Well.

The slides for one are more or less incomprehensible, but as for the overall content I really think this 'if only we could do what we did in Northern Ireland' implication is very unhelpful. Between Northern Ireland and Helmand Province there are scant significant parallels which ought to be guiding our practices.

No-one reads the doctrine. If my official capacity I have never even seen the doctrine, and would make a tentative estimate that no-one on the ground has either, or if they have, they've dismissed it as overly complicated, completely unreadable and largely irrelevant at the ground level in a Helmand village. It is hardly revelatory that a fundamental part of a COIN campaign is good J2, but perhaps another complicated Powerpoint presentation could set about explaining the UK's J2 shortfalls.

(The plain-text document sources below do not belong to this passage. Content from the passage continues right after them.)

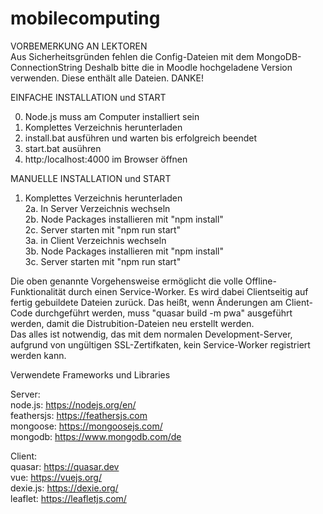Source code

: # mobilecomputing

VORBEMERKUNG AN LEKTOREN  
Aus Sicherheitsgründen fehlen die Config-Dateien mit dem MongoDB-ConnectionString
Deshalb bitte die in Moodle hochgeladene Version verwenden. Diese enthält alle Dateien.
DANKE!  

EINFACHE INSTALLATION und START  

0. Node.js muss am Computer installiert sein  
1. Komplettes Verzeichnis herunterladen  
2. install.bat ausführen und warten bis erfolgreich beendet  
3. start.bat ausühren  
4. http:/localhost:4000 im Browser öffnen  

MANUELLE INSTALLATION und START  

1. Komplettes Verzeichnis herunterladen  
2a. In Server Verzeichnis wechseln  
2b. Node Packages installieren mit "npm install"  
2c. Server starten mit "npm run start"  
3a. in Client Verzeichnis wechseln  
3b. Node Packages installieren mit "npm install"  
3c. Server starten mit "npm run start"  

Die oben genannte Vorgehensweise ermöglicht die volle Offline-Funktionalität
durch einen Service-Worker. Es wird dabei Clientseitig auf fertig gebuildete
Dateien zurück. Das heißt, wenn Änderungen am Client-Code durchgeführt werden,
muss "quasar build -m pwa" ausgeführt werden, damit die Distrubition-Dateien
neu erstellt werden.  
Das alles ist notwendig, das mit dem normalen Development-Server, aufgrund
von ungültigen SSL-Zertifkaten, kein Service-Worker registriert werden kann.

Verwendete Frameworks und Libraries  

Server:  
node.js: https://nodejs.org/en/  
feathersjs: https://feathersjs.com  
mongoose: https://mongoosejs.com/  
mongodb: https://www.mongodb.com/de  

Client:  
quasar: https://quasar.dev  
vue: https://vuejs.org/  
dexie.js: https://dexie.org/  
leaflet: https://leafletjs.com/  
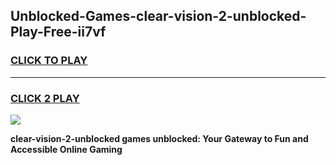 
## Unblocked-Games-clear-vision-2-unblocked-Play-Free-ii7vf
<h3>
<a href="https://premium76.site?title=clear-vision-2-unblocked&ref=12A">CLICK TO PLAY</a></h3>
<hr>

<h3>
<a href="https://premium76.site?title=clear-vision-2-unblocked&ref=12A">CLICK 2 PLAY</a>
  
</h3>

<a href="https://premium76.site?title=clear-vision-2-unblocked&ref=12A"><img src="https://clearcache.store/games.png"></a>


**clear-vision-2-unblocked games unblocked: Your Gateway to Fun and Accessible Online Gaming**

The whole implication of the slides is that the doctrine is sound but the carrying out of it is not. But there is nothing to say why not - bugger the doctrine, why are we not as good at it as we used to be? Resources? Complicated command structures? Bureaucracy? Poor use of J2? Inadequate funding or CIVMIL relations? Inadequate traning in the first place? Too kinetically minded? Mission creep? Poor quality commanders? All of the above and more, most likely. Yet identifying these things is not at the crux of this presentation. It more looks at what mistakes have been made, rather than a proper introspective look at why. I very much doubt that the answer is in the official doctrine.